Don’t panic, but a massive asteroid more than 2.7 miles across is about to get up-close and personal with the Earth.
While it sounds alarming when we put it that way, NASA assures all of us that the asteroid will harmlessly pass the Earth on September 1st.
Image Credit: Marcelo6366/Pixabay
The asteroid goes by the name Florence, and it’s one of the largest near-Earth asteroids that come within hair-raising distances of our planet every so often.
"While many known asteroids have passed by closer to Earth than Florence will on September 1, all of those were estimated to be smaller," said the manager of NASA's Center for Near-Earth Object Studies (CNEOS), Paul Chodas.
"Florence is the largest asteroid to pass by our planet this close since the NASA program to detect and track near-Earth asteroids began."
Florence is predicted to move past the Earth at a distance of 4.4 million miles away, and while that might sound far away on paper, it isn't much in astronomical terms. Moreover, this is the closest Florence will have gotten to the Earth since the year 1890, and it won’t get this close again until around 2500.

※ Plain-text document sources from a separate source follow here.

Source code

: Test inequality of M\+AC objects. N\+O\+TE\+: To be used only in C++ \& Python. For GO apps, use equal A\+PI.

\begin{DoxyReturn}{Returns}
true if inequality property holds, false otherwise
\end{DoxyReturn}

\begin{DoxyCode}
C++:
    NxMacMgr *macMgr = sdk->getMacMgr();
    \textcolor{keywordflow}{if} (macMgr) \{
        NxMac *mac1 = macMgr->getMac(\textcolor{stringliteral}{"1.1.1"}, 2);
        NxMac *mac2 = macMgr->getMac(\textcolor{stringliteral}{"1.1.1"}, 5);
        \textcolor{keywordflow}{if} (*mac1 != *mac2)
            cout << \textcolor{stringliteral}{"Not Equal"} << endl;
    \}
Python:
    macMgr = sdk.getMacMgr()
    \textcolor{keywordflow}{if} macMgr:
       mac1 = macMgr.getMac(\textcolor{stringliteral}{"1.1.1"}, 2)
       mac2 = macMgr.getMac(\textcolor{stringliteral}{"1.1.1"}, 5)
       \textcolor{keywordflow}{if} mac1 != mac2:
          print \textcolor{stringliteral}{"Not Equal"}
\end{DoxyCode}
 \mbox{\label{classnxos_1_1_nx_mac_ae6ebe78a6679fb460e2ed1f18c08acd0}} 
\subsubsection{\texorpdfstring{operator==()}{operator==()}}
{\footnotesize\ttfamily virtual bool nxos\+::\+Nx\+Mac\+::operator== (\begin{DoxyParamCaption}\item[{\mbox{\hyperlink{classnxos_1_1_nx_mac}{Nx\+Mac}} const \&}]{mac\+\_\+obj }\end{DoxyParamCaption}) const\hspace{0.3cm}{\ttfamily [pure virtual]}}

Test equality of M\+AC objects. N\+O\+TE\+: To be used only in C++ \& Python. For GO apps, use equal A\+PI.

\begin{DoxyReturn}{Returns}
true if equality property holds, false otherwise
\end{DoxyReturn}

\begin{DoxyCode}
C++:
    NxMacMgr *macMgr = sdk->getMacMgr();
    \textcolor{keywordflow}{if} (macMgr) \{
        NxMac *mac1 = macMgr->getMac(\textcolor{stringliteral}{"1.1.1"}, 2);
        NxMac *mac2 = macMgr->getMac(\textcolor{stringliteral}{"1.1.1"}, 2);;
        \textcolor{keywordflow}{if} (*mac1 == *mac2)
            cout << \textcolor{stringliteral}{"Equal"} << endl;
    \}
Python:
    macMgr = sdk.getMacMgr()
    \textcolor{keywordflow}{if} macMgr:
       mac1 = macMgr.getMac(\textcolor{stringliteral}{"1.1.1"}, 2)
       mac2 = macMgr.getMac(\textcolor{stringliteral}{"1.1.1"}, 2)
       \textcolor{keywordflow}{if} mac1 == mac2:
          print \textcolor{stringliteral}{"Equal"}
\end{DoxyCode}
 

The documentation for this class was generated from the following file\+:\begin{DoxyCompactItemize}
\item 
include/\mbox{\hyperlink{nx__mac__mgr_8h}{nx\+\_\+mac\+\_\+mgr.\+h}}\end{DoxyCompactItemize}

This estimated passing distance is about 18 times farther away than the Moon, so if you have a phobia of the Earth being smacked by massive space rocks, then rest assured; you’re going to be fine.
But even if this assurance doesn’t calm your nerves, you can bet space scientists are excited about the encounter. They’ll be taking advantage of the event to study the asteroid in detail with ground-based observation equipment.
Using radar imaging with NASA's Goldstone Solar System Radar in California and with the National Science Foundation's Arecibo Observatory in Puerto Rico, scientists will map out the asteroid’s surface in vivid detail, revealing objects as small as just 30 feet in length.
Scientists don’t expect to find anything too incredible, but the face of the asteroid can tell us more about it, such as its formation and history. We can also use what we learn to measure the asteroid more accurately, track its rotation, and fine-tune its projected trajectory.
It should be interesting to see what details asteroid Florence is hiding.